If possible, try to do a mix of activities that improve your aerobic fitness, balance, strength and flexibility. Becoming active for the first time or returning to activity during or after cancer is not always easy. If you are going through treatment, you may find it useful to plan your activity around this. Or if you usually feel very tired (fatigued) at a certain time of day, avoid planning activity for this time.
Think about what you are most interested in doing and what you would enjoy the most. You could make a list of the different activities you and your family and friends could try. There is not a single activity that is best for everyone. The important thing is to choose something that fits in with your life.
If you have not been active for a long time, you should increase your activity slowly. Try to do a little more activity each week.
This is how it feels to be active at different intensities (how much energy you use):
- Light intensity – You are breathing and talking easily and it doesn’t feel like there is a lot of effort involved.
- Moderate intensity – Your breathing is quicker and deeper, but you are able to talk. Your body warms up, your face has a healthy glow and your heart is beating faster than normal but not racing.
- Vigorous or high intensity – You are breathing very hard, so you can’t carry on a conversation. Your heartbeat feels fast.
When you are comfortable doing an activity for longer, you can think about increasing the intensity from light to moderate, and then to vigorous. For example, you could walk the same distance but in a shorter time and at a faster pace.
Aerobic exercise works your heart and lungs. It uses large muscle groups, such as the ones in the legs. It does this repetitively for a period of time. It makes you breathe harder and raises your heart rate, so your heart works harder to pump blood through the body. It is particularly good for your heart and cardiovascular system. The cardiovascular system includes the heart and the blood vessels that carry blood around the body.
These are common aerobic exercises:
- Daily activities – Taking the stairs, doing housework such as vacuuming or hanging out washing, gardening, walking the dog and playing games with children are all considered moderate-intensity activities.
- Walking briskly – This is one of the simplest and most effective aerobic exercises. It is also a weight-bearing exercise, because your feet and legs support your body’s weight. This means it is good for strengthening the bones (the spine, pelvis and leg bones). Walking can be a moderate-intensity activity. All you need are comfortable walking shoes.
- Gardening – This is a way of enjoying some physical activity outdoors. Heavier gardening such as digging or pushing a lawn mower can count as moderate activity. Spending time in the garden might also help with stress or anxiety. If you do not have access to a garden, there are schemes across the UK where you can garden, grow fruit and vegetables or take part in nature conservation. Green Gyms is one of these schemes. Visit your local authority’s website to see which schemes might be available near you.

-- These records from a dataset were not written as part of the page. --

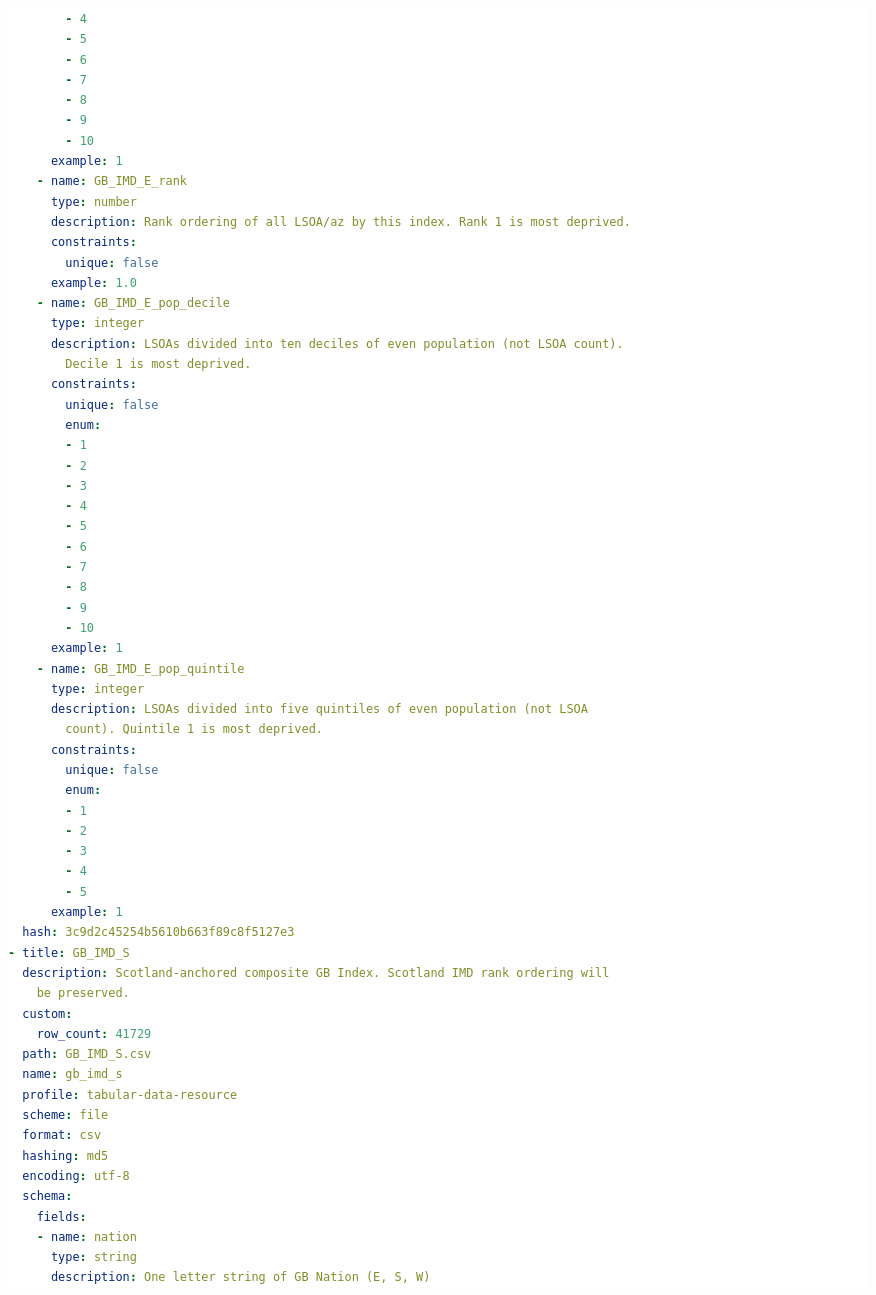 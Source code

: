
 ```yaml
        - 4
        - 5
        - 6
        - 7
        - 8
        - 9
        - 10
      example: 1
    - name: GB_IMD_E_rank
      type: number
      description: Rank ordering of all LSOA/az by this index. Rank 1 is most deprived.
      constraints:
        unique: false
      example: 1.0
    - name: GB_IMD_E_pop_decile
      type: integer
      description: LSOAs divided into ten deciles of even population (not LSOA count).
        Decile 1 is most deprived.
      constraints:
        unique: false
        enum:
        - 1
        - 2
        - 3
        - 4
        - 5
        - 6
        - 7
        - 8
        - 9
        - 10
      example: 1
    - name: GB_IMD_E_pop_quintile
      type: integer
      description: LSOAs divided into five quintiles of even population (not LSOA
        count). Quintile 1 is most deprived.
      constraints:
        unique: false
        enum:
        - 1
        - 2
        - 3
        - 4
        - 5
      example: 1
  hash: 3c9d2c45254b5610b663f89c8f5127e3
- title: GB_IMD_S
  description: Scotland-anchored composite GB Index. Scotland IMD rank ordering will
    be preserved.
  custom:
    row_count: 41729
  path: GB_IMD_S.csv
  name: gb_imd_s
  profile: tabular-data-resource
  scheme: file
  format: csv
  hashing: md5
  encoding: utf-8
  schema:
    fields:
    - name: nation
      type: string
      description: One letter string of GB Nation (E, S, W)
```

- Running and jogging – These can be considered as vigorous activity. They are great for your heart and lungs and they are weight-bearing exercises. These activities are high impact and may put stress on your spine and joints. If you have bone or joint problems, you may want to choose something less weight-bearing. This could include jogging on a trampoline, cycling or swimming.
- Cycling and swimming – These can be considered as moderate or vigorous activity. They are good for your heart and lungs. They strengthen your muscles but put very little strain on your joints, because they are weight-supported exercises. They can be good activities if you have bone or joint pain. Swimming is particularly beneficial if you have lymphoedema. Swimming is not recommended if you have irritated skin due to radiotherapy. It is also not recommended if you are having chemotherapy and you have a PICC line or central line.
- Group exercise and other sports – There are other aerobic exercise options you could do with a friend or a group. These include aerobics classes, dancing, golf, tennis, badminton and bowling.